Страница 55 из 59
Мария сквозь слезы улыбнулась.
* * *
Уже неделя, как работали школы. Катя ходила в школу в Теплом переулке, — ту бомбу, которая попала сюда, обезвредили, и занятия шли в одной половине школы. В коридоре установили перегородки. Через месяц Катю перевели в школу в Долгом переулке.
Однажды, придя домой, Катя увидела на столе два конверта. Взяла верхний, надписанный рукой матери; мама иногда оставляла ей записки с напоминаниями: «Свари картошку» или «Подмети пол в квартире»… На сей раз это была не записка. Катя вынула из незаклеенного конверта письмо: «Дорогая девочка! Я больше не в силах. Тебя не оставят». Быстро взяла второе письмо. Оно было печатное: «Ваш муж Голубев Виктор Юрьевич пал смертью храбрых…»

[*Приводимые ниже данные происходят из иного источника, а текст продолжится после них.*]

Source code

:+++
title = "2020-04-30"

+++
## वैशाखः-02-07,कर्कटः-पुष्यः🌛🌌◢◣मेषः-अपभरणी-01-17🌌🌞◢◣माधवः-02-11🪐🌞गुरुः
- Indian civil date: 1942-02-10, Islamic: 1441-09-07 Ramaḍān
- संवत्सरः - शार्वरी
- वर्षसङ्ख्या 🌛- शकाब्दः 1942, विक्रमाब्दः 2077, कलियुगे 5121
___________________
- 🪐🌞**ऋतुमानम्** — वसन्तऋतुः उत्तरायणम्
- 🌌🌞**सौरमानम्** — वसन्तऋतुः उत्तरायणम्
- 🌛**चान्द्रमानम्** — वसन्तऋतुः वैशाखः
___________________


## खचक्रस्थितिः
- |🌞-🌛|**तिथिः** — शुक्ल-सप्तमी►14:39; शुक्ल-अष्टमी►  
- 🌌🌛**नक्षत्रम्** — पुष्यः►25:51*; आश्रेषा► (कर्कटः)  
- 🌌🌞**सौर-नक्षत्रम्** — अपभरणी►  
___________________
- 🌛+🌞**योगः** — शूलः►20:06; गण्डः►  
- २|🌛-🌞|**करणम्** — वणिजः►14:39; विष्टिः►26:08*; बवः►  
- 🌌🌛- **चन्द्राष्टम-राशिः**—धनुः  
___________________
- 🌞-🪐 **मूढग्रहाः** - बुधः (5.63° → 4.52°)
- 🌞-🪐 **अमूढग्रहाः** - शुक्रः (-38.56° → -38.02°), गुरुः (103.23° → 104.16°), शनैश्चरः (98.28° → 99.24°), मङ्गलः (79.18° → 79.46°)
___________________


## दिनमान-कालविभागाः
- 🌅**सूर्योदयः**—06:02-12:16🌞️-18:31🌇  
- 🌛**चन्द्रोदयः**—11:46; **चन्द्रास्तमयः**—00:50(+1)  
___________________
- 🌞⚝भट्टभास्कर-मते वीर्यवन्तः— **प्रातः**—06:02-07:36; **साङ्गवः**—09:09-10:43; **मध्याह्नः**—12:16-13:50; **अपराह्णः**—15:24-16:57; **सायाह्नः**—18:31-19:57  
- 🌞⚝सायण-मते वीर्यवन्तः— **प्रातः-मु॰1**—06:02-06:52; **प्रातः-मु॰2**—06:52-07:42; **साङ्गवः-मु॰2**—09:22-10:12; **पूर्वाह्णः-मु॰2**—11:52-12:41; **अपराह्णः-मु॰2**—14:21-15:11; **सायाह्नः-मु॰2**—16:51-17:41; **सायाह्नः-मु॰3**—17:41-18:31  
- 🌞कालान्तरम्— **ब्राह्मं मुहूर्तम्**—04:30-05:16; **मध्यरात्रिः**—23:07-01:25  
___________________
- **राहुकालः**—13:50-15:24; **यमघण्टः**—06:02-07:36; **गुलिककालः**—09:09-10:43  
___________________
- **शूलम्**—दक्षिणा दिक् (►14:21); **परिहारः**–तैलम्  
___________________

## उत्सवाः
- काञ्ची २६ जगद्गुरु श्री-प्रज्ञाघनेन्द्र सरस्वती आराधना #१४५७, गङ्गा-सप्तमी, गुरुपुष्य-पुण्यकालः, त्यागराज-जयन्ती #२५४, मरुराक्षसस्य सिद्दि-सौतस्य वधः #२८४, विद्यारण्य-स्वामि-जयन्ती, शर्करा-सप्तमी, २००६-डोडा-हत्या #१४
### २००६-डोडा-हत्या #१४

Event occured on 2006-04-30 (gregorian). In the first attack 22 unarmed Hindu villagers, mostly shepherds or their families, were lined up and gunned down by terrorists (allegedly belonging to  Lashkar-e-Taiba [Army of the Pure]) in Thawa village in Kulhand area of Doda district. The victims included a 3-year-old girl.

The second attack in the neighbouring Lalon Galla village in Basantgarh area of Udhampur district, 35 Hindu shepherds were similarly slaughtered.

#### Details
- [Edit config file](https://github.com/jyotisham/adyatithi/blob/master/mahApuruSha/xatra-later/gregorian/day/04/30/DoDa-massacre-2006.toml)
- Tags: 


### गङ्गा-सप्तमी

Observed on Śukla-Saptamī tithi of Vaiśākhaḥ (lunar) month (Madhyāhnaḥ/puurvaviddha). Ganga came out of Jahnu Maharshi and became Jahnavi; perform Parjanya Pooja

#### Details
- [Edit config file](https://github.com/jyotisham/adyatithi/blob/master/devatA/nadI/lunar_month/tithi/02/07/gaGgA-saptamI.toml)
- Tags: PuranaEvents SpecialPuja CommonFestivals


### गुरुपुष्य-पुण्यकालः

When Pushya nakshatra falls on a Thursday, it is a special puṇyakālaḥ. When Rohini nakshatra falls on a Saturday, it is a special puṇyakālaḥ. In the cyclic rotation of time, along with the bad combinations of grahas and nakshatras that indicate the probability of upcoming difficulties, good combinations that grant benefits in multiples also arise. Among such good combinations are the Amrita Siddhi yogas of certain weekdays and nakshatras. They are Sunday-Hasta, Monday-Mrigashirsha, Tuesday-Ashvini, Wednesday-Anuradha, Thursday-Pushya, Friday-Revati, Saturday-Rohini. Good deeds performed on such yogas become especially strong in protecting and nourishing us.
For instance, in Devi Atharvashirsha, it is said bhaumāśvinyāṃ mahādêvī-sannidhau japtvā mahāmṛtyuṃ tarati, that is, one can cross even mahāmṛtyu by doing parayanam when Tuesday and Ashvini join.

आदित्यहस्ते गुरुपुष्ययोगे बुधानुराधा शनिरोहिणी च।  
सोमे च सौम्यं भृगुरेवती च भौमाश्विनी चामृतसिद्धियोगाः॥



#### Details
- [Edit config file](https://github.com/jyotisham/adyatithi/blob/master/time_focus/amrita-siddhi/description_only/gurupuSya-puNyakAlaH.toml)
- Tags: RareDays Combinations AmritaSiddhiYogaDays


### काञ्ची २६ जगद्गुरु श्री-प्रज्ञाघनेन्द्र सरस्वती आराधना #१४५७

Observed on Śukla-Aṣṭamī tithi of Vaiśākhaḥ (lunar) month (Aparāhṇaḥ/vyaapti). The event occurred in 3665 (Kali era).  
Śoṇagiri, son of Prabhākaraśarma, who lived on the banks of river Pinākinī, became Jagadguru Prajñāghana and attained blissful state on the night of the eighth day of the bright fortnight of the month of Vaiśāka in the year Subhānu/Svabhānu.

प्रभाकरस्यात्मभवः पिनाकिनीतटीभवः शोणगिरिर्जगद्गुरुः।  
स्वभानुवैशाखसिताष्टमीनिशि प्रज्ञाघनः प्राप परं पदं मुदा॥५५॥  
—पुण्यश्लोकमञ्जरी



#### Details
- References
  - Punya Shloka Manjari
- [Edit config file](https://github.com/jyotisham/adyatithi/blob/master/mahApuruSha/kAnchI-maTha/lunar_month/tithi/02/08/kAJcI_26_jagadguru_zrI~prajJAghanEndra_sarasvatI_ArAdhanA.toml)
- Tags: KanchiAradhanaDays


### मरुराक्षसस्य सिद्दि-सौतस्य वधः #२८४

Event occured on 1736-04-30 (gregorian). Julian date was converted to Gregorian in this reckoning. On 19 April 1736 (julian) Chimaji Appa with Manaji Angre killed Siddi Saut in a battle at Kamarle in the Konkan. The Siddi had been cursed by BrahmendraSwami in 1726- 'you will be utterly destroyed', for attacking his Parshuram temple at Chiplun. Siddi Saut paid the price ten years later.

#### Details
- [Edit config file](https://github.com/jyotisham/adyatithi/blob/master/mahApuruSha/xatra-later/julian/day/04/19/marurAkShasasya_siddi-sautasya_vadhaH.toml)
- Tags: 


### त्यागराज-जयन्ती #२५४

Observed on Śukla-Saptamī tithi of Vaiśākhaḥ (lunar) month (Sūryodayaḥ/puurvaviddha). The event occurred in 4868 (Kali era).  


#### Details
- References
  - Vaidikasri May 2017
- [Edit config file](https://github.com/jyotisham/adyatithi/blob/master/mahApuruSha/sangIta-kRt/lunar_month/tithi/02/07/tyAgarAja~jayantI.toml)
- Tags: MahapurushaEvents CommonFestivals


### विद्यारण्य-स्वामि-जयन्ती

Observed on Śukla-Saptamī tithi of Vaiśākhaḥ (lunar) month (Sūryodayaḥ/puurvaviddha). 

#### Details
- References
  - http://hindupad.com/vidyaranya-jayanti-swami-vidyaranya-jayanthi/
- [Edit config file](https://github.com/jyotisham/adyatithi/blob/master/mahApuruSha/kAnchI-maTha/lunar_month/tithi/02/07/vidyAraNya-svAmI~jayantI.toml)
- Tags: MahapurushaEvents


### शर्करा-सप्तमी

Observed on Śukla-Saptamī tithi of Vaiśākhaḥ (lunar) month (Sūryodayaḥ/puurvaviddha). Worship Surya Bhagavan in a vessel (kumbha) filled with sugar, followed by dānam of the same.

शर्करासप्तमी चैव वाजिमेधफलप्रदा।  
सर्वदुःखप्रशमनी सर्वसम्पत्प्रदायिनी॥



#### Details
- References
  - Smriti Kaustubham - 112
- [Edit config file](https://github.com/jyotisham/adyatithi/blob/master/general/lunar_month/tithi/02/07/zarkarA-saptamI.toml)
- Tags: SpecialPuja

Катя выбежала из дому. Она бежала вдоль трамвайной линии. Перед ее глазами стояла картина, которую она видела несколько месяцев назад: на повороте у церкви под трамвай попал человек. Прямо у Кати на глазах!.. Себе она не отдавала ясного отчета, куда бежит. Она знала лишь о том, что мать ждет беда и она должна спасти маму! И эта беда могла случиться на трамвайных путях. Дорога тянулась, но нигде не было толпы. Она пересекла двор церкви и выбежала на улицу, ведущую к метро… Когда она увидела мост, сердце екнуло, и она ускорила бег. И вдруг она увидела мать. Та шла по Крымскому мосту навстречу Кате…
— Мама! — крикнула Катя.
Мария подняла голову, и они поспешили друг к другу.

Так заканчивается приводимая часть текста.